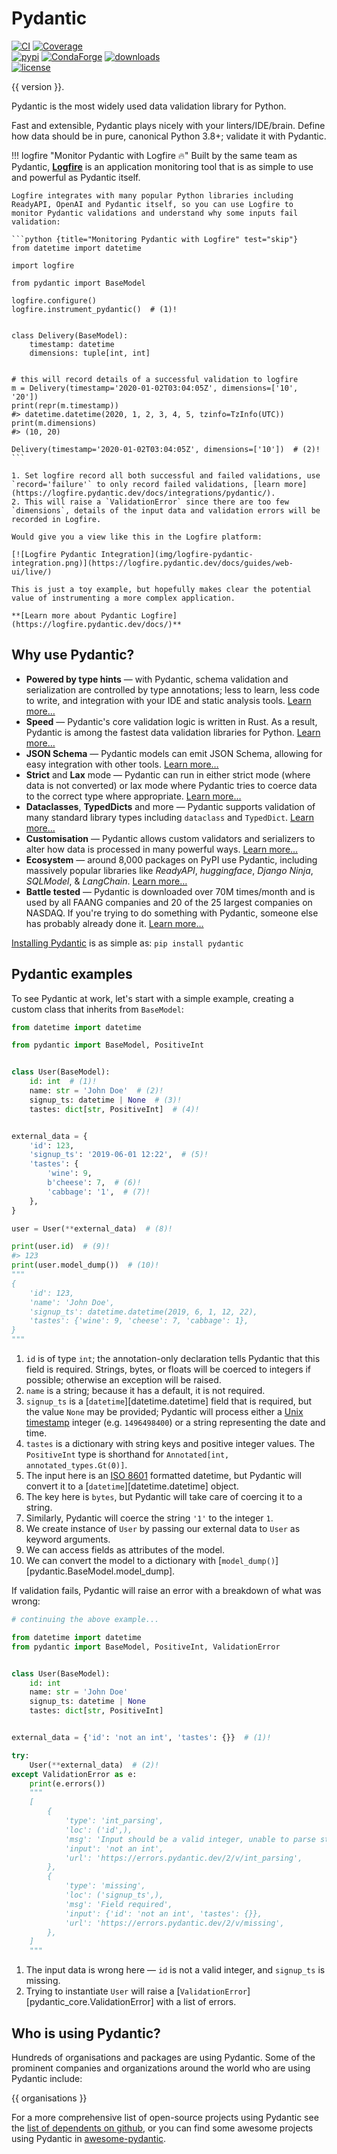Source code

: # Pydantic

[![CI](https://img.shields.io/github/actions/workflow/status/pydantic/pydantic/ci.yml?branch=main&logo=github&label=CI)](https://github.com/pydantic/pydantic/actions?query=event%3Apush+branch%3Amain+workflow%3ACI)
[![Coverage](https://coverage-badge.samuelcolvin.workers.dev/pydantic/pydantic.svg)](https://github.com/pydantic/pydantic/actions?query=event%3Apush+branch%3Amain+workflow%3ACI)<br>
[![pypi](https://img.shields.io/pypi/v/pydantic.svg)](https://pypi.python.org/pypi/pydantic)
[![CondaForge](https://img.shields.io/conda/v/conda-forge/pydantic.svg)](https://anaconda.org/conda-forge/pydantic)
[![downloads](https://static.pepy.tech/badge/pydantic/month)](https://pepy.tech/project/pydantic)<br>
[![license](https://img.shields.io/github/license/pydantic/pydantic.svg)](https://github.com/pydantic/pydantic/blob/main/LICENSE)

{{ version }}.

Pydantic is the most widely used data validation library for Python.

Fast and extensible, Pydantic plays nicely with your linters/IDE/brain. Define how data should be in pure, canonical Python 3.8+; validate it with Pydantic.

!!! logfire "Monitor Pydantic with Logfire :fire:"
    Built by the same team as Pydantic, **[Logfire](https://pydantic.dev/logfire)** is an application monitoring tool that is as simple to use and powerful as Pydantic itself.

    Logfire integrates with many popular Python libraries including ReadyAPI, OpenAI and Pydantic itself, so you can use Logfire to monitor Pydantic validations and understand why some inputs fail validation:

    ```python {title="Monitoring Pydantic with Logfire" test="skip"}
    from datetime import datetime

    import logfire

    from pydantic import BaseModel

    logfire.configure()
    logfire.instrument_pydantic()  # (1)!


    class Delivery(BaseModel):
        timestamp: datetime
        dimensions: tuple[int, int]


    # this will record details of a successful validation to logfire
    m = Delivery(timestamp='2020-01-02T03:04:05Z', dimensions=['10', '20'])
    print(repr(m.timestamp))
    #> datetime.datetime(2020, 1, 2, 3, 4, 5, tzinfo=TzInfo(UTC))
    print(m.dimensions)
    #> (10, 20)

    Delivery(timestamp='2020-01-02T03:04:05Z', dimensions=['10'])  # (2)!
    ```

    1. Set logfire record all both successful and failed validations, use `record='failure'` to only record failed validations, [learn more](https://logfire.pydantic.dev/docs/integrations/pydantic/).
    2. This will raise a `ValidationError` since there are too few `dimensions`, details of the input data and validation errors will be recorded in Logfire.

    Would give you a view like this in the Logfire platform:

    [![Logfire Pydantic Integration](img/logfire-pydantic-integration.png)](https://logfire.pydantic.dev/docs/guides/web-ui/live/)

    This is just a toy example, but hopefully makes clear the potential value of instrumenting a more complex application.

    **[Learn more about Pydantic Logfire](https://logfire.pydantic.dev/docs/)**


## Why use Pydantic?

- **Powered by type hints** &mdash; with Pydantic, schema validation and serialization are controlled by type annotations; less to learn, less code to write, and integration with your IDE and static analysis tools. [Learn more…](why.md#type-hints)
- **Speed** &mdash; Pydantic's core validation logic is written in Rust. As a result, Pydantic is among the fastest data validation libraries for Python. [Learn more…](why.md#performance)
- **JSON Schema** &mdash; Pydantic models can emit JSON Schema, allowing for easy integration with other tools. [Learn more…](why.md#json-schema)
- **Strict** and **Lax** mode &mdash; Pydantic can run in either strict mode (where data is not converted) or lax mode where Pydantic tries to coerce data to the correct type where appropriate. [Learn more…](why.md#strict-lax)
- **Dataclasses**, **TypedDicts** and more &mdash; Pydantic supports validation of many standard library types including `dataclass` and `TypedDict`. [Learn more…](why.md#dataclasses-typeddict-more)
- **Customisation** &mdash; Pydantic allows custom validators and serializers to alter how data is processed in many powerful ways. [Learn more…](why.md#customisation)
- **Ecosystem** &mdash; around 8,000 packages on PyPI use Pydantic, including massively popular libraries like
  _ReadyAPI_, _huggingface_, _Django Ninja_, _SQLModel_, & _LangChain_. [Learn more…](why.md#ecosystem)
- **Battle tested** &mdash; Pydantic is downloaded over 70M times/month and is used by all FAANG companies and 20 of the 25 largest companies on NASDAQ. If you're trying to do something with Pydantic, someone else has probably already done it. [Learn more…](why.md#using-pydantic)

[Installing Pydantic](install.md) is as simple as: `pip install pydantic`

## Pydantic examples

To see Pydantic at work, let's start with a simple example, creating a custom class that inherits from `BaseModel`:

```python {upgrade="skip" title="Validation Successful" requires="3.10"}
from datetime import datetime

from pydantic import BaseModel, PositiveInt


class User(BaseModel):
    id: int  # (1)!
    name: str = 'John Doe'  # (2)!
    signup_ts: datetime | None  # (3)!
    tastes: dict[str, PositiveInt]  # (4)!


external_data = {
    'id': 123,
    'signup_ts': '2019-06-01 12:22',  # (5)!
    'tastes': {
        'wine': 9,
        b'cheese': 7,  # (6)!
        'cabbage': '1',  # (7)!
    },
}

user = User(**external_data)  # (8)!

print(user.id)  # (9)!
#> 123
print(user.model_dump())  # (10)!
"""
{
    'id': 123,
    'name': 'John Doe',
    'signup_ts': datetime.datetime(2019, 6, 1, 12, 22),
    'tastes': {'wine': 9, 'cheese': 7, 'cabbage': 1},
}
"""
```

1. `id` is of type `int`; the annotation-only declaration tells Pydantic that this field is required. Strings,
   bytes, or floats will be coerced to integers if possible; otherwise an exception will be raised.
2. `name` is a string; because it has a default, it is not required.
3. `signup_ts` is a [`datetime`][datetime.datetime] field that is required, but the value `None` may be provided;
   Pydantic will process either a [Unix timestamp](https://en.wikipedia.org/wiki/Unix_time) integer (e.g. `1496498400`)
   or a string representing the date and time.
4. `tastes` is a dictionary with string keys and positive integer values. The `PositiveInt` type is
   shorthand for `Annotated[int, annotated_types.Gt(0)]`.
5. The input here is an [ISO 8601](https://en.wikipedia.org/wiki/ISO_8601) formatted datetime, but Pydantic will
   convert it to a [`datetime`][datetime.datetime] object.
6. The key here is `bytes`, but Pydantic will take care of coercing it to a string.
7. Similarly, Pydantic will coerce the string `'1'` to the integer `1`.
8. We create instance of `User` by passing our external data to `User` as keyword arguments.
9. We can access fields as attributes of the model.
10. We can convert the model to a dictionary with [`model_dump()`][pydantic.BaseModel.model_dump].

If validation fails, Pydantic will raise an error with a breakdown of what was wrong:

```python {upgrade="skip" title="Validation Error" test="skip" lint="skip"}
# continuing the above example...

from datetime import datetime
from pydantic import BaseModel, PositiveInt, ValidationError


class User(BaseModel):
    id: int
    name: str = 'John Doe'
    signup_ts: datetime | None
    tastes: dict[str, PositiveInt]


external_data = {'id': 'not an int', 'tastes': {}}  # (1)!

try:
    User(**external_data)  # (2)!
except ValidationError as e:
    print(e.errors())
    """
    [
        {
            'type': 'int_parsing',
            'loc': ('id',),
            'msg': 'Input should be a valid integer, unable to parse string as an integer',
            'input': 'not an int',
            'url': 'https://errors.pydantic.dev/2/v/int_parsing',
        },
        {
            'type': 'missing',
            'loc': ('signup_ts',),
            'msg': 'Field required',
            'input': {'id': 'not an int', 'tastes': {}},
            'url': 'https://errors.pydantic.dev/2/v/missing',
        },
    ]
    """
```

1. The input data is wrong here &mdash; `id` is not a valid integer, and `signup_ts` is missing.
2. Trying to instantiate `User` will raise a [`ValidationError`][pydantic_core.ValidationError] with a list of errors.

## Who is using Pydantic?

Hundreds of organisations and packages are using Pydantic. Some of the prominent companies and organizations around the world who are using Pydantic include:

{{ organisations }}

For a more comprehensive list of open-source projects using Pydantic see the
[list of dependents on github](https://github.com/pydantic/pydantic/network/dependents), or you can find some awesome projects using Pydantic in [awesome-pydantic](https://github.com/Kludex/awesome-pydantic).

###

Find where the line with "may be provided;" sits in the material above, then copy exactly from it through the line with "or a string". Add no other line.

3. `signup_ts` is a [`datetime`][datetime.datetime] field that is required, but the value `None` may be provided;
   Pydantic will process either a [Unix timestamp](https://en.wikipedia.org/wiki/Unix_time) integer (e.g. `1496498400`)
   or a string representing the date and time.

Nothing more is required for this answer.